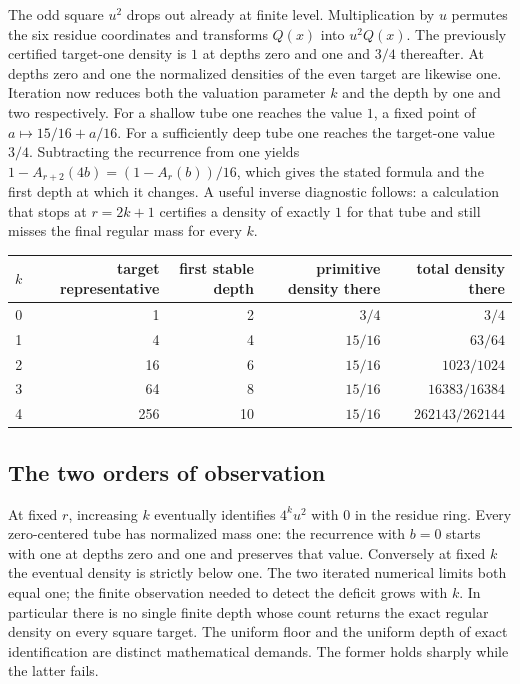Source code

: \documentclass[12pt,letterpaper]{article}
\begin{document}
The odd square $u^2$ drops out already at finite level. Multiplication by $u$ permutes the six residue coordinates and transforms $Q(x)$ into $u^2Q(x)$. The previously certified target-one density is $1$ at depths zero and one and $3/4$ thereafter. At depths zero and one the normalized densities of the even target are likewise one. Iteration now reduces both the valuation parameter $k$ and the depth by one and two respectively. For a shallow tube one reaches the value $1$, a fixed point of $a\mapsto15/16+a/16$. For a sufficiently deep tube one reaches the target-one value $3/4$. Subtracting the recurrence from one yields $1-A_{r+2}(4b)=(1-A_r(b))/16$, which gives the stated formula and the first depth at which it changes. A useful inverse diagnostic follows: a calculation that stops at $r=2k+1$ certifies a density of exactly $1$ for that tube and still misses the final regular mass for every $k$.

\begin{center}
\begin{tabular}{rrrrr}
\hline
$k$&target representative&first stable depth&primitive density there&total density there\\
\hline
0&1&2&$3/4$&$3/4$\\
1&4&4&$15/16$&$63/64$\\
2&16&6&$15/16$&$1023/1024$\\
3&64&8&$15/16$&$16383/16384$\\
4&256&10&$15/16$&$262143/262144$\\
\hline
\end{tabular}
\end{center}

\subsection{The two orders of observation}
At fixed $r$, increasing $k$ eventually identifies $4^ku^2$ with $0$ in the residue ring. Every zero-centered tube has normalized mass one: the recurrence with $b=0$ starts with one at depths zero and one and preserves that value. Conversely at fixed $k$ the eventual density is strictly below one. The two iterated numerical limits both equal one; the finite observation needed to detect the deficit grows with $k$. In particular there is no single finite depth whose count returns the exact regular density on every square target. The uniform floor and the uniform depth of exact identification are distinct mathematical demands. The former holds sharply while the latter fails.
\end{document}
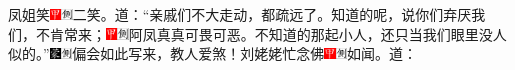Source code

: 凤姐笑{\includegraphics[width=3mm]{../Images/00002}\includegraphics[width=3mm]{../Images/00011}\footnotesize \kaishu 二笑。}道：“亲戚们不大走动，都疏远了。知道的呢，说你们弃厌我们，不肯常来；{\includegraphics[width=3mm]{../Images/00002}\includegraphics[width=3mm]{../Images/00011}\footnotesize \kaishu 阿凤真真可畏可恶。}不知道的那起小人，还只当我们眼里没人似的。”{\includegraphics[width=3mm]{../Images/00006}\includegraphics[width=3mm]{../Images/00011}\footnotesize \kaishu 偏会如此写来，教人爱煞！}刘姥姥忙念佛{\includegraphics[width=3mm]{../Images/00002}\includegraphics[width=3mm]{../Images/00011}\footnotesize \kaishu 如闻。}道：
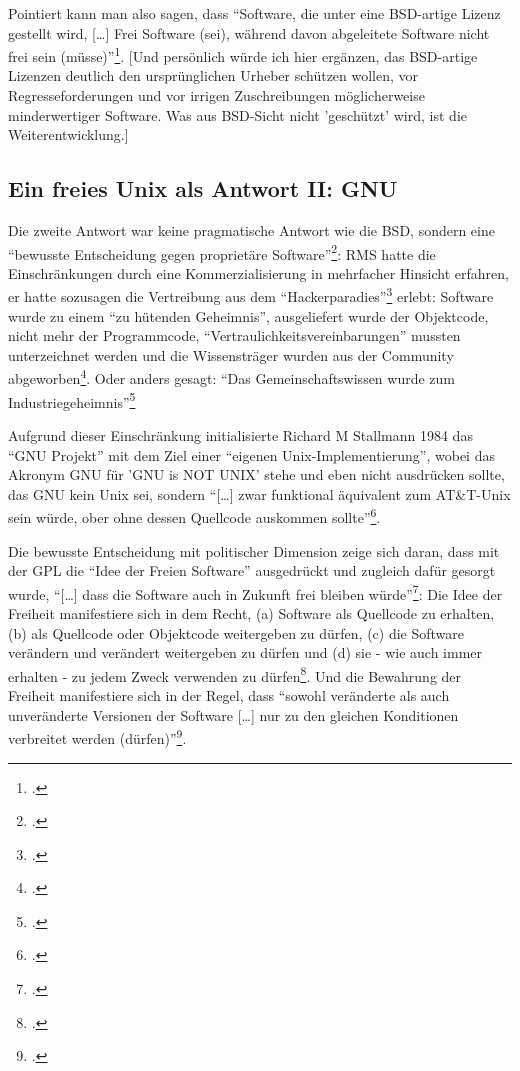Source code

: \documentclass[DIV=calc,BCOR=5mm,11pt,headings=small,oneside,abstract=true, toc=bib]{scrartcl}
\begin{document}
Pointiert kann man also sagen, dass \enquote{Software, die unter eine
BSD-artige Lizenz gestellt wird, [\ldots] Frei Software (sei), während
davon abgeleitete Software nicht frei sein
(müsse)}\footcite[vgl.][108]{Eckl2004a}. [Und persönlich würde ich hier
ergänzen, das BSD-artige Lizenzen deutlich den ursprünglichen Urheber schützen
wollen, vor Regresseforderungen und vor irrigen Zuschreibungen möglicherweise
minderwertiger Software. Was aus BSD-Sicht nicht 'geschützt' wird, ist die
Weiterentwicklung.]

\subsection{Ein freies Unix als Antwort II: GNU}

Die zweite Antwort war keine pragmatische Antwort wie die BSD, sondern eine
\enquote{bewusste Entscheidung gegen proprietäre
Software}\footcite[vgl.][108]{Eckl2004a}: RMS hatte die Einschränkungen
durch eine Kommerzialisierung in mehrfacher Hinsicht erfahren, er hatte
sozusagen die Vertreibung aus dem
\enquote{Hackerparadies}\footcite[vgl.][109 Anm 117 - nach
Grassmuck]{Eckl2004a} erlebt: Software wurde zu einem \enquote{zu hütenden
Geheimnis}, ausgeliefert wurde der Objektcode, nicht mehr der
Programmcode, \enquote{Vertraulichkeitsvereinbarungen} mussten unterzeichnet
werden und die Wissensträger wurden aus der Community
abgeworben\footcite[vgl.][109]{Eckl2004a}. Oder anders gesagt: \enquote{Das
Gemeinschaftswissen wurde zum
Industriegeheimnis}\footcite[][109]{Eckl2004a}

Aufgrund dieser Einschränkung initialisierte Richard M Stallmann 1984 das
\enquote{GNU Projekt} mit dem Ziel einer \enquote{eigenen
Unix-Implementierung}, wobei das Akronym GNU für 'GNU is NOT UNIX' stehe
und eben nicht ausdrücken sollte, das GNU kein Unix sei, sondern \enquote{[\ldots]
zwar funktional äquivalent zum AT\&T-Unix sein würde, ober ohne dessen
Quellcode auskommen sollte}\footcite[][109]{Eckl2004a}.

Die bewusste Entscheidung mit politischer Dimension zeige sich daran, dass mit
der GPL die \enquote{Idee der Freien Software} ausgedrückt und zugleich
dafür gesorgt wurde, \enquote{[\ldots] dass die Software auch in Zukunft
frei bleiben würde}\footcite[vgl.][110]{Eckl2004a}: Die Idee der Freiheit
manifestiere sich in dem Recht, (a) Software als Quellcode zu erhalten, (b) als
Quellcode oder Objektcode weitergeben zu dürfen, (c) die Software verändern und
verändert weitergeben zu dürfen und (d) sie - wie auch immer erhalten - zu jedem
Zweck verwenden zu dürfen\footcite[vgl.][110]{Eckl2004a}. Und die Bewahrung der
Freiheit manifestiere sich in der Regel, dass \enquote{sowohl veränderte
als auch unveränderte Versionen der Software [\ldots] nur zu den gleichen
Konditionen verbreitet werden (dürfen)}\footcite[vgl.][110]{Eckl2004a}.
\end{document}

········

### [EXERCISE]
From the entries above, copy out every line where the string "weitergeben" appears.

### [ANSWER SPACE]
Quellcode oder Objektcode weitergeben zu dürfen, (c) die Software verändern und
verändert weitergeben zu dürfen und (d) sie - wie auch immer erhalten - zu jedem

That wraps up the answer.